The linguists have spoken and they have decided — “Occupy” is 2011’s word of the year.
Members of the American Dialect Society came out in record numbers to vote Friday night at the organization’s annual conference, held this year in Portland, Oregon.
“Occupy” won a runoff vote by a whopping majority, earning more votes than “FOMO” (an acronym for “Fear of Missing Out,” describing anxiety over being inundated by the information on social media) and “the 99%,” (those held to be at a financial or political disadvantage to the top moneymakers, the one-percenters).
Occupy joins previous year’s winners, “app,” “tweet,” and “bailout.”
“It’s a very old word, but over the course of just a few months it took on another life and moved in new and unexpected directions, thanks to a national and global movement,” Ben Zimmer, chair of the New Words Committee for the American Dialect Society, said in a statement.

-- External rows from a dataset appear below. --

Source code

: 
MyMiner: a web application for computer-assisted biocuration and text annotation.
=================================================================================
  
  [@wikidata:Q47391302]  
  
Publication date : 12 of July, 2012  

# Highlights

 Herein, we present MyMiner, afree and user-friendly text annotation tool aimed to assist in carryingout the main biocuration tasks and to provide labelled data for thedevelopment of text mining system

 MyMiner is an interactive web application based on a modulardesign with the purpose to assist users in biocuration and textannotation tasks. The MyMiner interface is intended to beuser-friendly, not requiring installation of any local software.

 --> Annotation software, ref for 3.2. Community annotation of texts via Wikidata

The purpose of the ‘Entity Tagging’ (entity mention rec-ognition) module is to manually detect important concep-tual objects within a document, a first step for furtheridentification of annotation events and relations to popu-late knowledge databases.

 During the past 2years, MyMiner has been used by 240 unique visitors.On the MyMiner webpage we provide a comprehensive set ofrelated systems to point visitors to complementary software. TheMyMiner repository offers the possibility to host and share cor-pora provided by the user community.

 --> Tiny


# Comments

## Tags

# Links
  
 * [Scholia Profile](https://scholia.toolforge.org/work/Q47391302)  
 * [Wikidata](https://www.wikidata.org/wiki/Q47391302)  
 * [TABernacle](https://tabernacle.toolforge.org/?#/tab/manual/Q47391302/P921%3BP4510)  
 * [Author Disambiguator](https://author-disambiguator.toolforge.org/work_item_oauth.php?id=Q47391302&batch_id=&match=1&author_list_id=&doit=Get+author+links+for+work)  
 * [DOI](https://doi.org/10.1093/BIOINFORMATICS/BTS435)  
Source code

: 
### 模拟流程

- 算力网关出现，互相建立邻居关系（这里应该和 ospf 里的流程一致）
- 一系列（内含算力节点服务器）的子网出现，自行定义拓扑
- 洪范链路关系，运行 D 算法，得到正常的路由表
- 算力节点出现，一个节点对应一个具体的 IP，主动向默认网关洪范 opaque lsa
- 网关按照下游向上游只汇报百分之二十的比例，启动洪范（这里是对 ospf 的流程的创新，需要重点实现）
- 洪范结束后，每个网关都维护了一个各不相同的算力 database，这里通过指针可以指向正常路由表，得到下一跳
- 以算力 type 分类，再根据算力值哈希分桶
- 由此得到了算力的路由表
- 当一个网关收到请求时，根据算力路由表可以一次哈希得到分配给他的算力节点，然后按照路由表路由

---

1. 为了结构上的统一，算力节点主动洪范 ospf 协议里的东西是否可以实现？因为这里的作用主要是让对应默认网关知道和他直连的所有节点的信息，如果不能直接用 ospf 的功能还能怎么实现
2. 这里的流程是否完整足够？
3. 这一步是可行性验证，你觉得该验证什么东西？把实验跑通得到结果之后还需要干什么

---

The Occupy Wall Street movement began in September in Lower Manhattan, before spreading to communities around the country and the world as a call to action against unequal distribution of wealth and other issues.
Founded in 1889, the American Dialect Society is made up of “academics, linguists, anyone involved in the specialization of language,” according to Grant Barrett, the society’s vice president.
Barrett, who also co-hosts “A Way with Words,” a public radio program about language, said the annual conference provides an opportunity for linguistics professionals and graduate students to share information and research.
But Barrett says the word of the year vote, now in its 22nd year is, “light-hearted and whimsical.”
Nominations for the word of the year are submitted by society members in attendance at the annual conference, but can also be submitted by the community at large.
“Occupy” may have taken top honors, but several other words and phrases received recognition.
Barrett said many of the nominated words that have significance now likely won’t stand the test of time.
For instance, “Tebowing” and “9-9-9” were quite popular in 2011, but Barrett doubts they’ll last very long.
Some words are just outright unnecessary — like Charlie Sheen’s “bi-winning,” a term he used to describe himself pridefully, dismissing accusations of being bipolar, and “amazeballs,” a slang form of amazing.
In the most outrageous category, “deather” — one who doubts the official story of the killing of Osama bin Laden — was recognized.
While all in good fun and a chance for “good-natured intelligent people to let their hair down,” Barrett hopes the word of the year vote conveys two important messages to even the purist of linguists: “Language change is normal. Language change is interesting.”